Learn by Directing AI
Unit 7

Observability

Step 1: What Ivan needs to know

Ivan runs a museum. He doesn't care about CPU usage or memory consumption. He cares about:

  • How many people browse the collection online?
  • How many members log in?
  • Which artifacts are most popular?
  • Is the site fast for tourists on mobile?

The default instrumentation AI generates -- request duration histograms, HTTP status code counters, memory gauges -- answers a different question: "Is the server under stress?" That's useful for the developer, not for the director.

Custom metrics bridge the gap. You design metrics that answer Ivan's questions, not the server's.

Step 2: Design custom metrics

Before writing any instrumentation code, decide what to measure.

Counters only go up. Good for: total collection searches, total member logins, total content views. You query the rate of change over time -- "searches per minute" -- rather than the absolute number.

Histograms track distributions. Good for: page load times, search response times. You get percentiles (p50, p95, p99) -- "95% of collection pages load in under 800ms."

Gauges go up and down. Good for: active sessions, current concurrent visitors. Less common because most web metrics are cumulative.

Design these metrics for the museum:

Metric name Type Labels What it answers
collection_searches_total Counter category How many searches, broken down by category filter
collection_page_load_seconds Histogram route_type (ssg/ssr/csr) How fast are pages loading, by rendering strategy?
member_logins_total Counter none How many members are logging in?
member_content_views_total Counter content_type (lectures/images/archives) What content are members accessing?

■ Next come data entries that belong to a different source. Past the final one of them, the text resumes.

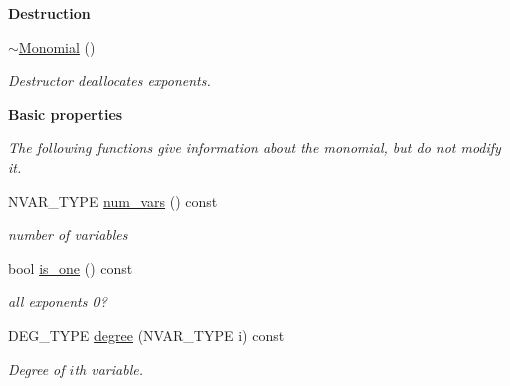 \begin{Indent}\textbf{ Destruction}\par
\begin{DoxyCompactItemize}
\item 
\mbox{\label{group__polygroup_a7c56cfe0292638732d60169d960f877c}} 
\hyperlink{group__polygroup_a7c56cfe0292638732d60169d960f877c}{$\sim$\+Monomial} ()
\begin{DoxyCompactList}\small\item\em Destructor deallocates exponents. \end{DoxyCompactList}\end{DoxyCompactItemize}
\end{Indent}
\begin{Indent}\textbf{ Basic properties}\par
{\em The following functions give information about the monomial, but do not modify it. }\begin{DoxyCompactItemize}
\item 
\mbox{\label{group__polygroup_a4ade87fb2cae33669c66c7b23819ba57}} 
N\+V\+A\+R\+\_\+\+T\+Y\+PE \hyperlink{group__polygroup_a4ade87fb2cae33669c66c7b23819ba57}{num\+\_\+vars} () const
\begin{DoxyCompactList}\small\item\em number of variables \end{DoxyCompactList}\item 
\mbox{\label{group__polygroup_aa1508ad890693aee2f5c35e156f12e83}} 
bool \hyperlink{group__polygroup_aa1508ad890693aee2f5c35e156f12e83}{is\+\_\+one} () const
\begin{DoxyCompactList}\small\item\em all exponents 0? \end{DoxyCompactList}\item 
\mbox{\label{group__polygroup_a817508c95fe721c56c78d91975b8416b}} 
D\+E\+G\+\_\+\+T\+Y\+PE \hyperlink{group__polygroup_a817508c95fe721c56c78d91975b8416b}{degree} (N\+V\+A\+R\+\_\+\+T\+Y\+PE i) const
\begin{DoxyCompactList}\small\item\em Degree of $i$th variable. \end{DoxyCompactList}\item 
\mbox{\label{group__polygroup_ab3c18ba0fe7442e07d630bddea3469b5}} 

\end{DoxyCompactItemize}
\end{Indent}

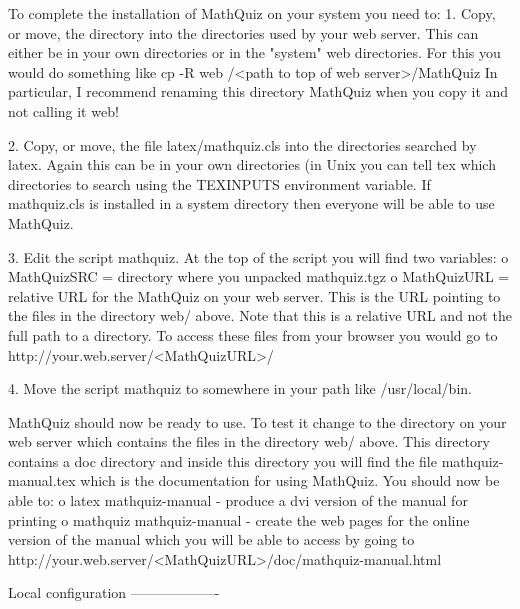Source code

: \documentclass[svgnames]{article}
\begin{document}
To complete the installation of MathQuiz on your system you need to:
    1. Copy, or move, the directory into the directories used by your web server. This
       can either be in your own directories or in the "system" web directories. For this
       you would do something like
           cp -R web /<path to top of web server>/MathQuiz
       In particular, I recommend renaming this directory MathQuiz when you copy it and
       not calling it web!

    2. Copy, or move, the file latex/mathquiz.cls into the directories searched by latex.
       Again this can be in your own directories (in Unix you can tell tex which
       directories to search using the TEXINPUTS environment variable. If mathquiz.cls is
       installed in a system directory then everyone will be able to use MathQuiz.

    3. Edit the script mathquiz. At the top of the script you will find two variables:
        o MathQuizSRC = directory where you unpacked mathquiz.tgz
        o MathQuizURL = relative URL for the MathQuiz on your web server. This is the
              URL pointing to the files in the directory web/ above. Note that this is a
              relative URL and not the full path to a directory. To access these files
              from your browser you would go to
                http://your.web.server/<MathQuizURL>/

    4. Move the script mathquiz to somewhere in your path like /usr/local/bin.

MathQuiz should now be ready to use. To test it change to the directory on your web
server which contains the files in the directory web/ above. This directory contains
a doc directory and inside this directory you will find the file mathquiz-manual.tex
which is the documentation for using MathQuiz. You should now be able to:
    o latex mathquiz-manual     - produce a dvi version of the manual for printing
    o mathquiz mathquiz-manual  - create the web pages for the online version of the
        manual which you will be able to access by going to
          http://your.web.server/<MathQuizURL>/doc/mathquiz-manual.html

Local configuration
-------------------
\end{document}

Notice what's not here: user_id as a label. Adding user_id to member_content_views_total would create one time series per member. With 400 members and 3 content types, that's 1,200 time series for a single metric. Scale that across all metrics and you overwhelm Prometheus storage and query performance. Keep labels to small, bounded sets.

Step 3: Instrument the application

Install the Prometheus client:

npm install prom-client

Direct Claude to create a metrics module that defines the custom metrics from Step 2. Then add instrumentation at the points where the application interacts with users:

  • Collection search handler: increment collection_searches_total with the category label
  • Page rendering: record collection_page_load_seconds with the route type
  • Auth middleware: increment member_logins_total on successful login
  • Content access handler: increment member_content_views_total with the content type

Expose a /metrics endpoint that Prometheus scrapes.

AI commonly generates comprehensive system-level instrumentation (every HTTP endpoint, every database query) while missing business-level metrics entirely. Review what Claude produces. If it added CPU and memory metrics but not collection_searches_total, the instrumentation answers the developer's questions, not Ivan's.

Step 4: Build Ivan's dashboard

Set up Grafana and connect it to Prometheus. Then build a dashboard for Ivan.

This dashboard answers his questions, not yours. No jargon. No raw Prometheus queries visible. Clear labels and titles:

  • "Collection Searches" -- a time series showing search volume over the past 24 hours
  • "Member Activity" -- a stat panel showing logins today
  • "Popular Categories" -- a bar chart showing artifact categories ranked by view count
  • "Site Speed" -- a gauge showing average page load time, with a green zone up to 2 seconds

A dashboard is a communication artifact. It tells a specific audience what they need to know. Twelve panels of raw Prometheus data is not a dashboard -- it's a monitoring wall that nobody reads. Ivan's dashboard has four panels because Ivan has four questions.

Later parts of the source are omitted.